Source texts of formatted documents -
::::::::

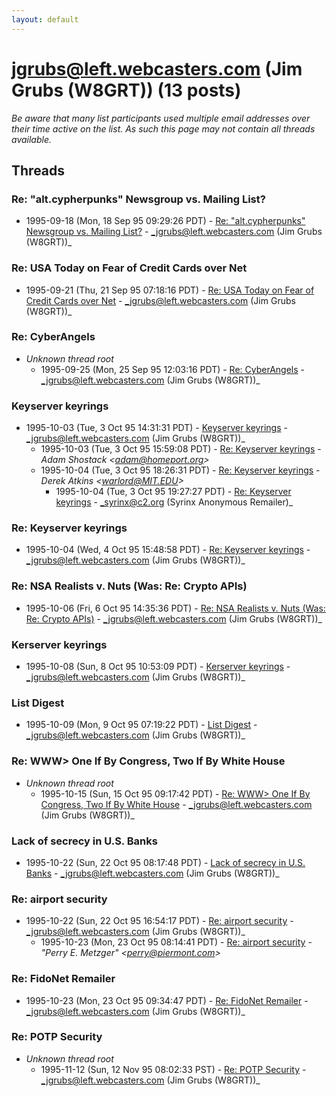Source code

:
 ```yaml
---
layout: default
---
```


# jgrubs@left.webcasters.com (Jim Grubs (W8GRT)) (13 posts)

_Be aware that many list participants used multiple email addresses over their time active on the list. As such this page may not contain all threads available._

## Threads

### Re: "alt.cypherpunks" Newsgroup vs. Mailing List?
+ 1995-09-18 (Mon, 18 Sep 95 09:29:26 PDT) - [Re: "alt.cypherpunks" Newsgroup vs. Mailing List?](/archive/1995/09/a263e27ca91d5eaaa60fa3132016e845d9a1b7a88f187cfb72f20fb1a27ae202) - _jgrubs@left.webcasters.com (Jim Grubs (W8GRT))_

### Re: USA Today on Fear of Credit Cards over Net
+ 1995-09-21 (Thu, 21 Sep 95 07:18:16 PDT) - [Re: USA Today on Fear of Credit Cards over Net](/archive/1995/09/7a7e7ba4d02f418618da052796a4a26264c63049770933b44becc73d5bd6bc02) - _jgrubs@left.webcasters.com (Jim Grubs (W8GRT))_

### Re: CyberAngels
+ _Unknown thread root_
  + 1995-09-25 (Mon, 25 Sep 95 12:03:16 PDT) - [Re: CyberAngels](/archive/1995/09/4ee1ded94f26fdc90dc707b7272954eb467b8fbeb781dc6b4da18c380a8b00bd) - _jgrubs@left.webcasters.com (Jim Grubs (W8GRT))_

### Keyserver keyrings
+ 1995-10-03 (Tue, 3 Oct 95 14:31:31 PDT) - [Keyserver keyrings](/archive/1995/10/cae2ee3785c14cc50c6684d9507cba6c39c6c3916cb69c7b1d35bb64e29841a7) - _jgrubs@left.webcasters.com (Jim Grubs (W8GRT))_
  + 1995-10-03 (Tue, 3 Oct 95 15:59:08 PDT) - [Re: Keyserver keyrings](/archive/1995/10/59e4488e7770c7dd03ee4f4e81058880bdf14b8daba800ae4da0253d2de25e8e) - _Adam Shostack \<adam@homeport.org\>_
  + 1995-10-04 (Tue, 3 Oct 95 18:26:31 PDT) - [Re: Keyserver keyrings](/archive/1995/10/14a59bc845973c07d18c8f5f80a3ad4087dfb3d32c18fca6874a83d268a87f0e) - _Derek Atkins \<warlord@MIT.EDU\>_
    + 1995-10-04 (Tue, 3 Oct 95 19:27:27 PDT) - [Re: Keyserver keyrings](/archive/1995/10/96b51d3d2b9baa7bc9458c82033ac171344171069c28026acfd15bd1a440f902) - _syrinx@c2.org (Syrinx Anonymous Remailer)_

### Re: Keyserver keyrings
+ 1995-10-04 (Wed, 4 Oct 95 15:48:58 PDT) - [Re: Keyserver keyrings](/archive/1995/10/e3bbdf0f473eda50708295cb8f23065ee0038bb68db4a38b91281b25a6f25ada) - _jgrubs@left.webcasters.com (Jim Grubs (W8GRT))_

### Re: NSA Realists v. Nuts (Was: Re: Crypto APIs)
+ 1995-10-06 (Fri, 6 Oct 95 14:35:36 PDT) - [Re: NSA Realists v. Nuts (Was: Re: Crypto APIs)](/archive/1995/10/c99bf76ad8c8b38ef6e6edc508c0b731491cedcd4192a77911db52a605e41c06) - _jgrubs@left.webcasters.com (Jim Grubs (W8GRT))_

### Kerserver keyrings
+ 1995-10-08 (Sun, 8 Oct 95 10:53:09 PDT) - [Kerserver keyrings](/archive/1995/10/1c6ec46768d5798287591acd763bba0d93d1bfef08f64e8b418c2ae72c5205bf) - _jgrubs@left.webcasters.com (Jim Grubs (W8GRT))_

### List Digest
+ 1995-10-09 (Mon, 9 Oct 95 07:19:22 PDT) - [List Digest](/archive/1995/10/df4dec585189e53f10cceb1d91a074508521b1bd1fee311e96534e86608ed21a) - _jgrubs@left.webcasters.com (Jim Grubs (W8GRT))_

### Re: WWW> One If By Congress, Two If By White House
+ _Unknown thread root_
  + 1995-10-15 (Sun, 15 Oct 95 09:17:42 PDT) - [Re: WWW> One If By Congress, Two If By White House](/archive/1995/10/28bbe489eaa00c436eba3bf3af01adae307d7a6a6f6e2889aa0589fb9cabc3e0) - _jgrubs@left.webcasters.com (Jim Grubs (W8GRT))_

### Lack of secrecy in U.S. Banks
+ 1995-10-22 (Sun, 22 Oct 95 08:17:48 PDT) - [Lack of secrecy in U.S. Banks](/archive/1995/10/38b01ab17febbe4417a142d5f6c61b817a875ccb732f96e5ac50b4fb141ff8f3) - _jgrubs@left.webcasters.com (Jim Grubs (W8GRT))_

### Re: airport security
+ 1995-10-22 (Sun, 22 Oct 95 16:54:17 PDT) - [Re: airport security](/archive/1995/10/1084ef84ad132ec2e479f6b948fb1815b1fcad35ff80f1e720e3659c218b3ca5) - _jgrubs@left.webcasters.com (Jim Grubs (W8GRT))_
  + 1995-10-23 (Mon, 23 Oct 95 08:14:41 PDT) - [Re: airport security](/archive/1995/10/ad416d55bb64950e0f767871f2336a9d91d148f541dea476184e81a742e2dfc5) - _"Perry E. Metzger" \<perry@piermont.com\>_

### Re: FidoNet Remailer
+ 1995-10-23 (Mon, 23 Oct 95 09:34:47 PDT) - [Re: FidoNet Remailer](/archive/1995/10/25de71a46c1e9c07ac16bce4dd799ca512f3d564b5371cf5972a5d29d2f866a7) - _jgrubs@left.webcasters.com (Jim Grubs (W8GRT))_

### Re: POTP Security
+ _Unknown thread root_
  + 1995-11-12 (Sun, 12 Nov 95 08:02:33 PST) - [Re: POTP Security](/archive/1995/11/f082eb21864c2185ae6c22b7b1b481da9611abd41831f1926929cb135ca4ed5c) - _jgrubs@left.webcasters.com (Jim Grubs (W8GRT))_

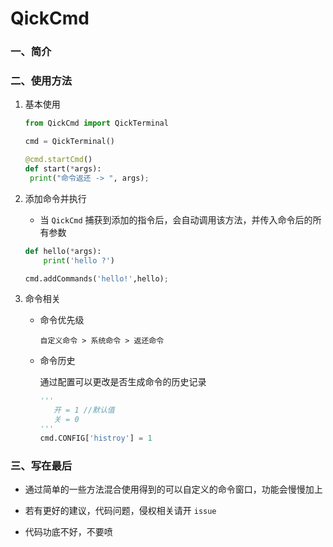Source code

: # QickCmd

### 一、简介



### 二、使用方法

1. 基本使用

   ```python
   from QickCmd import QickTerminal
   
   cmd = QickTerminal()
   
   @cmd.startCmd()
   def start(*args):
   	print("命令返还 -> ", args);
   ```

2. 添加命令并执行

   + 当 `QickCmd` 捕获到添加的指令后，会自动调用该方法，并传入命令后的所有参数

   ```python
   def hello(*args):
       print('hello ?')
   
   cmd.addCommands('hello!',hello);
   ```

3. 命令相关

   + 命令优先级

     ` 自定义命令 > 系统命令 > 返还命令 `

   + 命令历史

     通过配置可以更改是否生成命令的历史记录

     ```python
     '''
     	开 = 1 //默认值
     	关 = 0
     '''
     cmd.CONFIG['histroy'] = 1
     ```



### 三、写在最后

+ 通过简单的一些方法混合使用得到的可以自定义的命令窗口，功能会慢慢加上

+ 若有更好的建议，代码问题，侵权相关请开 `issue`
+ 代码功底不好，不要喷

::::::::

ABOUT THIS TASK - Copy the entries above faithfully and omit every image.

ANSWER FOR THE TASK -
Source code

:
 ```yaml
---
layout: default
---
```


# jgrubs@left.webcasters.com (Jim Grubs (W8GRT)) (13 posts)

_Be aware that many list participants used multiple email addresses over their time active on the list. As such this page may not contain all threads available._

## Threads

### Re: "alt.cypherpunks" Newsgroup vs. Mailing List?
+ 1995-09-18 (Mon, 18 Sep 95 09:29:26 PDT) - [Re: "alt.cypherpunks" Newsgroup vs. Mailing List?](/archive/1995/09/a263e27ca91d5eaaa60fa3132016e845d9a1b7a88f187cfb72f20fb1a27ae202) - _jgrubs@left.webcasters.com (Jim Grubs (W8GRT))_

### Re: USA Today on Fear of Credit Cards over Net
+ 1995-09-21 (Thu, 21 Sep 95 07:18:16 PDT) - [Re: USA Today on Fear of Credit Cards over Net](/archive/1995/09/7a7e7ba4d02f418618da052796a4a26264c63049770933b44becc73d5bd6bc02) - _jgrubs@left.webcasters.com (Jim Grubs (W8GRT))_

### Re: CyberAngels
+ _Unknown thread root_
  + 1995-09-25 (Mon, 25 Sep 95 12:03:16 PDT) - [Re: CyberAngels](/archive/1995/09/4ee1ded94f26fdc90dc707b7272954eb467b8fbeb781dc6b4da18c380a8b00bd) - _jgrubs@left.webcasters.com (Jim Grubs (W8GRT))_

### Keyserver keyrings
+ 1995-10-03 (Tue, 3 Oct 95 14:31:31 PDT) - [Keyserver keyrings](/archive/1995/10/cae2ee3785c14cc50c6684d9507cba6c39c6c3916cb69c7b1d35bb64e29841a7) - _jgrubs@left.webcasters.com (Jim Grubs (W8GRT))_
  + 1995-10-03 (Tue, 3 Oct 95 15:59:08 PDT) - [Re: Keyserver keyrings](/archive/1995/10/59e4488e7770c7dd03ee4f4e81058880bdf14b8daba800ae4da0253d2de25e8e) - _Adam Shostack \<adam@homeport.org\>_
  + 1995-10-04 (Tue, 3 Oct 95 18:26:31 PDT) - [Re: Keyserver keyrings](/archive/1995/10/14a59bc845973c07d18c8f5f80a3ad4087dfb3d32c18fca6874a83d268a87f0e) - _Derek Atkins \<warlord@MIT.EDU\>_
    + 1995-10-04 (Tue, 3 Oct 95 19:27:27 PDT) - [Re: Keyserver keyrings](/archive/1995/10/96b51d3d2b9baa7bc9458c82033ac171344171069c28026acfd15bd1a440f902) - _syrinx@c2.org (Syrinx Anonymous Remailer)_

### Re: Keyserver keyrings
+ 1995-10-04 (Wed, 4 Oct 95 15:48:58 PDT) - [Re: Keyserver keyrings](/archive/1995/10/e3bbdf0f473eda50708295cb8f23065ee0038bb68db4a38b91281b25a6f25ada) - _jgrubs@left.webcasters.com (Jim Grubs (W8GRT))_

### Re: NSA Realists v. Nuts (Was: Re: Crypto APIs)
+ 1995-10-06 (Fri, 6 Oct 95 14:35:36 PDT) - [Re: NSA Realists v. Nuts (Was: Re: Crypto APIs)](/archive/1995/10/c99bf76ad8c8b38ef6e6edc508c0b731491cedcd4192a77911db52a605e41c06) - _jgrubs@left.webcasters.com (Jim Grubs (W8GRT))_

### Kerserver keyrings
+ 1995-10-08 (Sun, 8 Oct 95 10:53:09 PDT) - [Kerserver keyrings](/archive/1995/10/1c6ec46768d5798287591acd763bba0d93d1bfef08f64e8b418c2ae72c5205bf) - _jgrubs@left.webcasters.com (Jim Grubs (W8GRT))_

### List Digest
+ 1995-10-09 (Mon, 9 Oct 95 07:19:22 PDT) - [List Digest](/archive/1995/10/df4dec585189e53f10cceb1d91a074508521b1bd1fee311e96534e86608ed21a) - _jgrubs@left.webcasters.com (Jim Grubs (W8GRT))_

### Re: WWW> One If By Congress, Two If By White House
+ _Unknown thread root_
  + 1995-10-15 (Sun, 15 Oct 95 09:17:42 PDT) - [Re: WWW> One If By Congress, Two If By White House](/archive/1995/10/28bbe489eaa00c436eba3bf3af01adae307d7a6a6f6e2889aa0589fb9cabc3e0) - _jgrubs@left.webcasters.com (Jim Grubs (W8GRT))_

### Lack of secrecy in U.S. Banks
+ 1995-10-22 (Sun, 22 Oct 95 08:17:48 PDT) - [Lack of secrecy in U.S. Banks](/archive/1995/10/38b01ab17febbe4417a142d5f6c61b817a875ccb732f96e5ac50b4fb141ff8f3) - _jgrubs@left.webcasters.com (Jim Grubs (W8GRT))_

### Re: airport security
+ 1995-10-22 (Sun, 22 Oct 95 16:54:17 PDT) - [Re: airport security](/archive/1995/10/1084ef84ad132ec2e479f6b948fb1815b1fcad35ff80f1e720e3659c218b3ca5) - _jgrubs@left.webcasters.com (Jim Grubs (W8GRT))_
  + 1995-10-23 (Mon, 23 Oct 95 08:14:41 PDT) - [Re: airport security](/archive/1995/10/ad416d55bb64950e0f767871f2336a9d91d148f541dea476184e81a742e2dfc5) - _"Perry E. Metzger" \<perry@piermont.com\>_

### Re: FidoNet Remailer
+ 1995-10-23 (Mon, 23 Oct 95 09:34:47 PDT) - [Re: FidoNet Remailer](/archive/1995/10/25de71a46c1e9c07ac16bce4dd799ca512f3d564b5371cf5972a5d29d2f866a7) - _jgrubs@left.webcasters.com (Jim Grubs (W8GRT))_

### Re: POTP Security
+ _Unknown thread root_
  + 1995-11-12 (Sun, 12 Nov 95 08:02:33 PST) - [Re: POTP Security](/archive/1995/11/f082eb21864c2185ae6c22b7b1b481da9611abd41831f1926929cb135ca4ed5c) - _jgrubs@left.webcasters.com (Jim Grubs (W8GRT))_

Source code

: # QickCmd

### 一、简介



### 二、使用方法

1. 基本使用

   ```python
   from QickCmd import QickTerminal
   
   cmd = QickTerminal()
   
   @cmd.startCmd()
   def start(*args):
   	print("命令返还 -> ", args);
   ```

2. 添加命令并执行

   + 当 `QickCmd` 捕获到添加的指令后，会自动调用该方法，并传入命令后的所有参数

   ```python
   def hello(*args):
       print('hello ?')
   
   cmd.addCommands('hello!',hello);
   ```

3. 命令相关

   + 命令优先级

     ` 自定义命令 > 系统命令 > 返还命令 `

   + 命令历史

     通过配置可以更改是否生成命令的历史记录

     ```python
     '''
     	开 = 1 //默认值
     	关 = 0
     '''
     cmd.CONFIG['histroy'] = 1
     ```



### 三、写在最后

+ 通过简单的一些方法混合使用得到的可以自定义的命令窗口，功能会慢慢加上

+ 若有更好的建议，代码问题，侵权相关请开 `issue`
+ 代码功底不好，不要喷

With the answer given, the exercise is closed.